Z Kuşağı
Evet. Evet. Doğru duydunuz! Alev Alatlı: "Açlık Türkiye'nin bugünkü koşullarında inandırıcı gelmiyor." evet karnı tok olana ve ya ülkenin yöneticilerine yalakalık yapmak isteyenlere elbette ki "inandırıcı" gelmez. Bu günkü Türkiye'nin "ekonomik" durumu göz önündeyken, bir çok yazarın ve yayıncıların (tv sunucuları, youtuberlar) Z kuşağına hakaret ve küfür ederek "Z kuşağı" düşmanlığını körükledi, bunu körükleyen iktidar yanlıları.
Kadınlara körüklenen nefret olaylarından sonra: gençlere ve çocuklara karşılık artan nefrette göz önündedir. Bugünkü gençlik her şeyi görmekte ve kaydetmektedir.
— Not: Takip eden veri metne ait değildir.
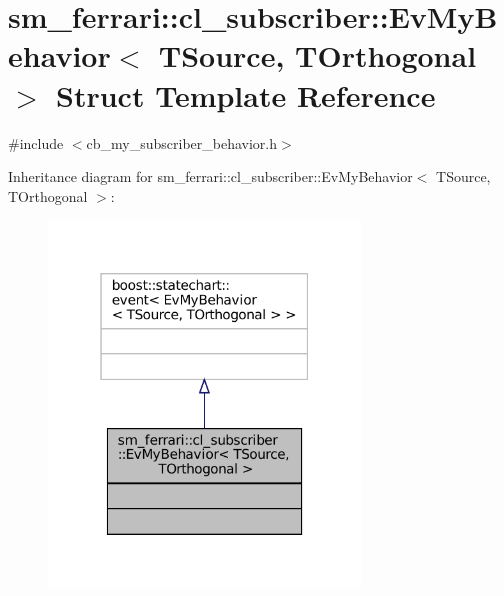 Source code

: \hypertarget{structsm__ferrari_1_1cl__subscriber_1_1EvMyBehavior}{}\section{sm\+\_\+ferrari\+:\+:cl\+\_\+subscriber\+:\+:Ev\+My\+Behavior$<$ T\+Source, T\+Orthogonal $>$ Struct Template Reference}
\label{structsm__ferrari_1_1cl__subscriber_1_1EvMyBehavior}


{\ttfamily \#include $<$cb\+\_\+my\+\_\+subscriber\+\_\+behavior.\+h$>$}



Inheritance diagram for sm\+\_\+ferrari\+:\+:cl\+\_\+subscriber\+:\+:Ev\+My\+Behavior$<$ T\+Source, T\+Orthogonal $>$\+:
\nopagebreak
\begin{figure}[H]
\begin{center}
\leavevmode
\includegraphics[width=235pt]{structsm__ferrari_1_1cl__subscriber_1_1EvMyBehavior__inherit__graph}
\end{center}
\end{figure}


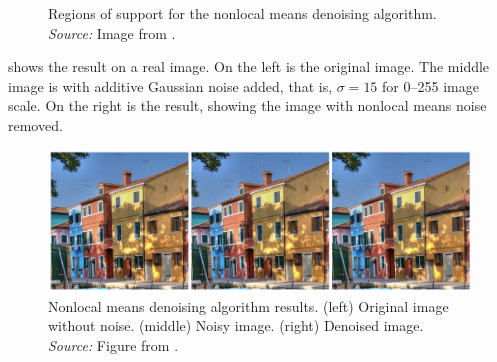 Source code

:\begin{figure}[t]
\centerline{
}
\caption{Regions of support for the nonlocal means denoising algorithm. 
{\em Source:} Image from \cite{Baudes2005}.}
\label{fig:nlm1}
\end{figure}

\Fig{\ref{fig:nlm2}} shows the result on a real image.  On the left is the original image. The middle image is with additive Gaussian noise added, that is, $\sigma=15$ for 0–255 image scale. On the right is the result, showing the image with nonlocal means noise removed.


\begin{figure}[t]
\centerline{
\includegraphics[width=1\linewidth]{figures/statistical_image_models/nlmresult.jpg}
}
\caption{Nonlocal means denoising algorithm results. (left) Original image without noise. (middle) Noisy image. (right) Denoised image. {\em Source:} Figure from \cite{Baudes2011}.
}
\label{fig:nlm2}
\end{figure}




%
%
%

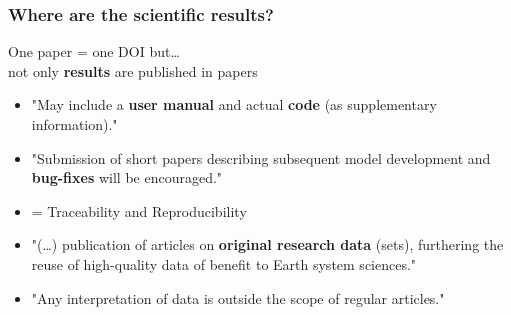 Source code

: \begin{frame}[c]
\frametitle{Where are the scientific results?}

One paper = one DOI but\ldots \\
not only \textbf{results} are published in papers

\vspace{1cm}


\begin{itemize}
\footnotesize
\item<3-> "May include a \textbf{user manual} and actual \textbf{code} (as supplementary information)."

\item<4-> "Submission of short papers describing subsequent model development and \textbf{bug-fixes} will be encouraged."

\item<5->[]= Traceability and Reproducibility

\end{itemize}



\begin{itemize}
\footnotesize
\item<7-> "(\ldots) publication of articles on \textbf{original research data} (sets), furthering the reuse of high-quality data of benefit to Earth system sciences."

\item<8-> "Any interpretation of data is outside the scope of regular articles."


\end{itemize}

\end{frame}

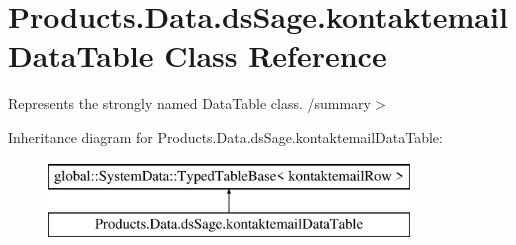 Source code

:\hypertarget{class_products_1_1_data_1_1ds_sage_1_1kontaktemail_data_table}{}\section{Products.\+Data.\+ds\+Sage.\+kontaktemail\+Data\+Table Class Reference}
\label{class_products_1_1_data_1_1ds_sage_1_1kontaktemail_data_table}


Represents the strongly named Data\+Table class. /summary$>$  


Inheritance diagram for Products.\+Data.\+ds\+Sage.\+kontaktemail\+Data\+Table\+:\begin{figure}[H]
\begin{center}
\leavevmode
\includegraphics[height=2.000000cm]{class_products_1_1_data_1_1ds_sage_1_1kontaktemail_data_table}
\end{center}
\end{figure}
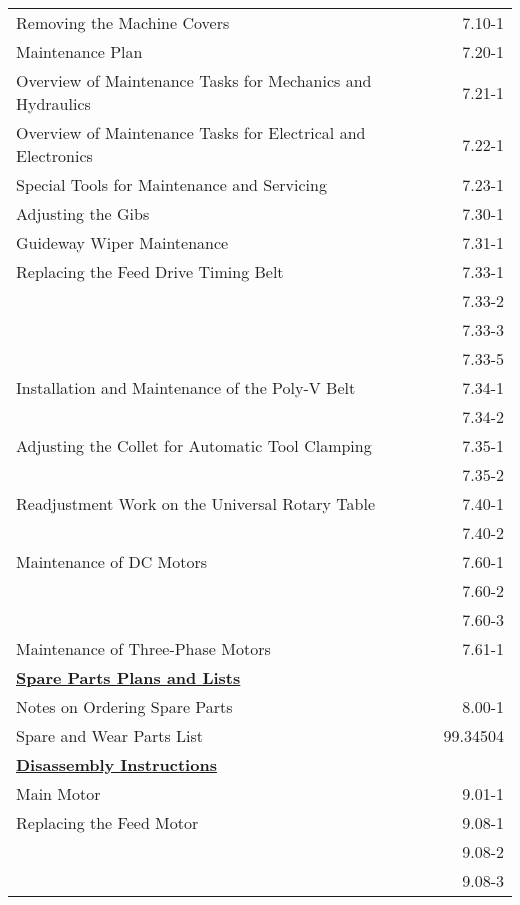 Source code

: \newpage

\begin{tabularx}{\textwidth}{X r}
    Removing the Machine Covers \dotfill & 7.10-1 \\
    Maintenance Plan \dotfill & 7.20-1 \\
    Overview of Maintenance Tasks for Mechanics and Hydraulics \dotfill & 7.21-1 \\
    Overview of Maintenance Tasks for Electrical and Electronics \dotfill & 7.22-1 \\
    Special Tools for Maintenance and Servicing \dotfill & 7.23-1 \\
    Adjusting the Gibs \dotfill & 7.30-1 \\
    Guideway Wiper Maintenance \dotfill & 7.31-1 \\
    Replacing the Feed Drive Timing Belt \dotfill & 7.33-1 \\
     & 7.33-2 \\
     & 7.33-3 \\
     & 7.33-5 \\
    Installation and Maintenance of the Poly-V Belt \dotfill & 7.34-1 \\
     & 7.34-2 \\
    Adjusting the Collet for Automatic Tool Clamping \dotfill & 7.35-1 \\
     & 7.35-2 \\
    Readjustment Work on the Universal Rotary Table \dotfill & 7.40-1 \\
     & 7.40-2 \\
    Maintenance of DC Motors \dotfill & 7.60-1 \\
     & 7.60-2 \\
     & 7.60-3 \\
    Maintenance of Three-Phase Motors \dotfill & 7.61-1 \\[0.5cm]

    \textbf{\underline{Spare Parts Plans and Lists}} & \\ %
    Notes on Ordering Spare Parts \dotfill & 8.00-1 \\
    Spare and Wear Parts List \dotfill & 99.34504 \\[0.5cm]

    \textbf{\underline{Disassembly Instructions}} & \\ %
    Main Motor \dotfill & 9.01-1 \\
    Replacing the Feed Motor \dotfill & 9.08-1 \\
     & 9.08-2 \\
     & 9.08-3 \\
\end{tabularx}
Çocukları ve gençleri karşılarına almakla sadece kendilerini yok ederler. Herhalde Z kuşağının farkındalığı ve açlığa, vatanın düştüğü durumu gördüğünden dolayı iktidara cephe almışlardır. Sayın iktidar yanlıları, genç olmamışlar mı? Çocuk olmamışlar mı? Onları doğuran ve yetiştiren anneleri "kadın" değil mi? Ne bu "Kadın, çocuk, genç" düşmanlığı? Herhalde Z kuşağının %75'i AKP'ye oy vermeyeceği içindir. (1) Fakat Z kuşağına karşı "Eski ve Yeni Türkiye"yi anlatmak için sunum yapılmasın isteyen AKP yönetiminin böyle "Z kuşağı" düşmanlığı ilgi çekicidir. Herhalde oy koparamadıklarını anlayınca direkt "küfür" ve "hakaret"e başladılar. Sayın Cumhurbaşkanın bundan haberi yok galiba, çünkü Cumhurbaşkanın böyle bir şey duysa karşı çıkar çünkü Z kuşağının içinde kendi torunu olmaksızın, AKPli kitle de mevcut.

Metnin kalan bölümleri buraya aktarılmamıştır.